MARS MINERALOGY: CONTEXT FROM SPACECRAFT AND METEORITES

The martian surface is dominated by minerals characteristic of mafic igneous rocks, and volcanic landforms are common. Global scale mineralogy has been mapped from orbit by the MGS spacecraft using thermal emission spectrometry (TES). Major surface units of the ancient crust consist of pyroxenes and plagioclase, with varying proportions of olivine and alteration minerals. Quartz is known from only one location. Because of spectral ambiguities, controversy exists about the interpretation of andesite (as seen at the Mars Pathfinder landing site) versus chemically weathered basalt. Materials spectrally interpreted to be weathered basalts are restricted to high latitudes where interactions with ice may have occurred. The martian regolith consists of a globally homogenized(?) dust having basaltic composition, with admixed local rock and salt components.

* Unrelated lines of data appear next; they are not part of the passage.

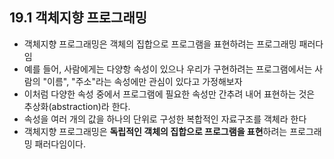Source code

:## 19.1 객체지향 프로그래밍

- 객체지향 프로그래밍은 객체의 집합으로 프로그램을 표현하려는 프로그래밍 패러다임
- 예를 들어, 사람에게는 다양항 속성이 있으나 우리가 구현하려는 프로그램에서는 사람의 "이름", "주소"라는 속성에만 관심이 있다고 가정해보자
- 이처럼 다양한 속성 중에서 프로그램에 필요한 속성만 간추려 내어 표현하는 것은 추상화(abstraction)라 한다.
- 속성을 여러 개의 값을 하나의 단위로 구성한 복합적인 자료구조를 객체라 한다
- 객체지향 프로그래밍은 **독립적인 객체의 집합으로 프로그램을 표현**하려는 프로그래밍 패러다임이다.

Martian (SNC) meteorites generally have young (<1.3 Ga) crystallization ages and represent later additions to the crust. They are basaltic or cumulate rocks composed of pyroxenes, olivine, plagioclase (or alkali feldspar), oxides, sulfides, phosphates, and silica. Rocks with similar spectra are not recognized in TES mapping, suggesting that SNCs were derived from equatorial volcanic terrains obscured by dust. Small amounts of secondary minerals (clay, carbonate, sulfate, halide) in martian meteorites formed by reaction with subsurface fluids.

Gusev Crater rocks analyzed by Spirit are picritic basalts, having compositions distinct from TES surface units but similar mineral compositions. These rocks expand the known compositional range of magmatic rocks in the martian crust. Surface rinds and veins confirm that some martian rocks have been altered by fluids. One Meridiani rock analyzed by Opportunity is similar in composition and mineralogy to shergottites. Sulfate outcrops at Meridiani suggest that salts found in soils at all landing sites could be an admixed global evaporite component rather than local cements.